**Task description**
Please print all of the records shown below, exactly as given.

[[ Materials provided open ]]

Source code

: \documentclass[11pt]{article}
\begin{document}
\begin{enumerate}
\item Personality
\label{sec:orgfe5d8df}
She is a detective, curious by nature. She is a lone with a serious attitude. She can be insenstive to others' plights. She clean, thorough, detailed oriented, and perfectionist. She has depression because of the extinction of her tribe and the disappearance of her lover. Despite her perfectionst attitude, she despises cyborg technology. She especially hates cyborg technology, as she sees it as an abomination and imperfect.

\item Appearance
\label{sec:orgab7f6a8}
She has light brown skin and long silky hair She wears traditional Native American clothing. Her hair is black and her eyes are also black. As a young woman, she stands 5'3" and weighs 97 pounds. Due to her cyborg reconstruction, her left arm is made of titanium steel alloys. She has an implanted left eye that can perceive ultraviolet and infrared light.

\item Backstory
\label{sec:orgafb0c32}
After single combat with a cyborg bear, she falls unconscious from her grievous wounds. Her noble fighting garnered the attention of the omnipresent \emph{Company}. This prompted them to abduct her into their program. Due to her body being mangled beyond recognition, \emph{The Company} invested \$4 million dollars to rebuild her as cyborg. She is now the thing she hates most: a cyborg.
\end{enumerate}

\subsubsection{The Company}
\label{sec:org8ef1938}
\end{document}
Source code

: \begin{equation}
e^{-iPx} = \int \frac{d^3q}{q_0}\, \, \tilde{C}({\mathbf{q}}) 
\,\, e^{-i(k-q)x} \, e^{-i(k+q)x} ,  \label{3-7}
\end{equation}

[[ Materials provided closed ]]

**Response area**
Source code

: \documentclass[11pt]{article}
\begin{document}
\begin{enumerate}
\item Personality
\label{sec:orgfe5d8df}
She is a detective, curious by nature. She is a lone with a serious attitude. She can be insenstive to others' plights. She clean, thorough, detailed oriented, and perfectionist. She has depression because of the extinction of her tribe and the disappearance of her lover. Despite her perfectionst attitude, she despises cyborg technology. She especially hates cyborg technology, as she sees it as an abomination and imperfect.

\item Appearance
\label{sec:orgab7f6a8}
She has light brown skin and long silky hair She wears traditional Native American clothing. Her hair is black and her eyes are also black. As a young woman, she stands 5'3" and weighs 97 pounds. Due to her cyborg reconstruction, her left arm is made of titanium steel alloys. She has an implanted left eye that can perceive ultraviolet and infrared light.

\item Backstory
\label{sec:orgafb0c32}
After single combat with a cyborg bear, she falls unconscious from her grievous wounds. Her noble fighting garnered the attention of the omnipresent \emph{Company}. This prompted them to abduct her into their program. Due to her body being mangled beyond recognition, \emph{The Company} invested \$4 million dollars to rebuild her as cyborg. She is now the thing she hates most: a cyborg.
\end{enumerate}

\subsubsection{The Company}
\label{sec:org8ef1938}
\end{document}
Source code

: \begin{equation}
e^{-iPx} = \int \frac{d^3q}{q_0}\, \, \tilde{C}({\mathbf{q}}) 
\,\, e^{-i(k-q)x} \, e^{-i(k+q)x} ,  \label{3-7}
\end{equation}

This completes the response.